Lawmakers to codify abortion rights in state constitution, sending it to voters

1 year ago

ALBANY, N.Y. — The next decision will be with voters on whether New York will enshrine abortion rights in the state constitution.

The state Assembly and state Senate were slated to vote Tuesday afternoon on the second passage of a resolution first passed last July that would protect abortion rights in the state constitution, giving it additional strength in the wake of the overturning of Roe v. Wade last June by the U.S. Supreme Court.

It is expected to pass both chambers by an overwhelming majority.

After the two separately elected legislatures vote on the measure, it can go before voters as early as this November. But lawmakers will direct it to be put on the ballot in 2024 — a presidential year in a heavily blue state that would improve its chances of passage.

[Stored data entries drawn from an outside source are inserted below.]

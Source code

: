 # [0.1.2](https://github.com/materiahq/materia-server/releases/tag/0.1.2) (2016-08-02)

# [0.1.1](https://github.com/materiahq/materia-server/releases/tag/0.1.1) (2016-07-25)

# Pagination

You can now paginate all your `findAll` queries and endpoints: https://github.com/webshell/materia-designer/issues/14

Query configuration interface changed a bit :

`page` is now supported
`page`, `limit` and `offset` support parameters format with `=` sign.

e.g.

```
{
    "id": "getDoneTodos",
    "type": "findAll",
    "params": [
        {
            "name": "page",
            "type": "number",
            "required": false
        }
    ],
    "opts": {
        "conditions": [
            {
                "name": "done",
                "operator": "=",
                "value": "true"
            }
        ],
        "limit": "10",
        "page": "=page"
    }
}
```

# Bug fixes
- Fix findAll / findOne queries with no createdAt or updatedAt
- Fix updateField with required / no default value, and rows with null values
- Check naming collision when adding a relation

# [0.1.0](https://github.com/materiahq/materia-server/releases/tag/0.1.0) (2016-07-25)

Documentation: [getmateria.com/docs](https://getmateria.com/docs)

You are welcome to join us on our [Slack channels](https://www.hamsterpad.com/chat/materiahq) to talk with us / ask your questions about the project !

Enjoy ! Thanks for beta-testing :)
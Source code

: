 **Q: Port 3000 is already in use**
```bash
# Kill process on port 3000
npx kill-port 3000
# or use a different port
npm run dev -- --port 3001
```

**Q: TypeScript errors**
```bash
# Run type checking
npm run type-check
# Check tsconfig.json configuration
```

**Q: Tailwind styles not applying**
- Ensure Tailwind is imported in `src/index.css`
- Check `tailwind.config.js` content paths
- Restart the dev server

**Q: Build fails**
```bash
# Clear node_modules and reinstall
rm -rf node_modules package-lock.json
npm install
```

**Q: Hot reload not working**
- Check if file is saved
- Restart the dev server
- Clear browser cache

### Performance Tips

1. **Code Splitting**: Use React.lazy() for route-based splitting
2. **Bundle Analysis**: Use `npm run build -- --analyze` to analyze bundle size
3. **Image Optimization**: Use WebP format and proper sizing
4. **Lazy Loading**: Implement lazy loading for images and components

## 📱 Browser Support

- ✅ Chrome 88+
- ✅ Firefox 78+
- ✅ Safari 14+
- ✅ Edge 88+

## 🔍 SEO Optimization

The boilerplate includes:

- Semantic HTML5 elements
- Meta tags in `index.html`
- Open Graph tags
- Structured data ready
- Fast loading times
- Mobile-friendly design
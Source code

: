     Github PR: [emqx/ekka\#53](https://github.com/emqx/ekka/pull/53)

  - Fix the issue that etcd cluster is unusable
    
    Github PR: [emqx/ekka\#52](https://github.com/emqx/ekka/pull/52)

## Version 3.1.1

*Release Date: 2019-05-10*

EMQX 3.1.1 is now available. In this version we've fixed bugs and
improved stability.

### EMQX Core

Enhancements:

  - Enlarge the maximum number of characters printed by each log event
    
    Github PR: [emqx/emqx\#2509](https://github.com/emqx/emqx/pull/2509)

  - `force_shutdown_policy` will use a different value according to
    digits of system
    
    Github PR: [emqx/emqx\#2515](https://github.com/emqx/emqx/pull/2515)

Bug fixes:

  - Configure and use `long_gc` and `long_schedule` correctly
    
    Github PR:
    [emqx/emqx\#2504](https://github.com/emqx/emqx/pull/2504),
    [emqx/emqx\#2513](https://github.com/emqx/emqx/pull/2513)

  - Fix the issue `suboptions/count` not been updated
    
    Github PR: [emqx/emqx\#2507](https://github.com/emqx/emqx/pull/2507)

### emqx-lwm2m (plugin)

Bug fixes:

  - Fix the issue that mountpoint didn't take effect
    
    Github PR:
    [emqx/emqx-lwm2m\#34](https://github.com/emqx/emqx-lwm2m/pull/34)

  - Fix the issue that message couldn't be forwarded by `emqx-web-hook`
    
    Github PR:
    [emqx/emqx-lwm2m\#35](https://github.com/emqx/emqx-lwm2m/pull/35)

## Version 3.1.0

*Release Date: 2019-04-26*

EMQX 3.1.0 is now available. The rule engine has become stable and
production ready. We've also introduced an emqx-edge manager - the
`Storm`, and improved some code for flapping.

"Here in New York we will never let the extremist, anti-choice agenda to prevent anyone from accessing reproductive health care," Assembly Speaker Carl Heastie said Tuesday at a rally near the state Capitol with abortion-rights activists.

New York added stronger abortion rights into state law in 2019 and approved new laws last year to shield providers and patients from out-of-state litigation.

But in the wake of the Roe vs. Wade decision, abortion rights advocates and some lawmakers pushed to enshrine the protections in the constitution as a way to make it harder to overturn by any future legislature.

The amendment adds new protected classes to the constitution’s existing Equal Protection Clause, which prohibits discrimination based on a person’s race, color, creed or religion. It would also bar intentional government discrimination based on a person’s ethnicity, national origin, age, disability or sex, including sexual orientation, gender identity, gender expression, pregnancy, pregnancy outcomes and reproductive health care and autonomy.

"We're modernizing our constitution to recognize that all these categories of New Yorkers should have equal rights under the constitution to be protected from discrimination," Sen. Liz Krueger (D-Manhattan) said at a news conference. "Because guess what we've learned recently? The courts can change and suddenly protections you thought you had because some court cases aren't there anymore."

Gov. Kathy Hochul hailed the measure, and she proposed new lawsin her State of the State address earlier this month that would allow pharmacists to directly prescribe contraceptive pills and increase Medicaid reimbursement rates for reproductive health providers.

"I’m the first governor in the state of New York to ever have had a pregnancy, ever raise children, ever had to go through all the screaming," Hochul, the first woman governor, said at the rally. "I know more than any governor before me of what it’s like to be a woman and whether someone else in Washington has the right to take away what I should be able to decide on my own."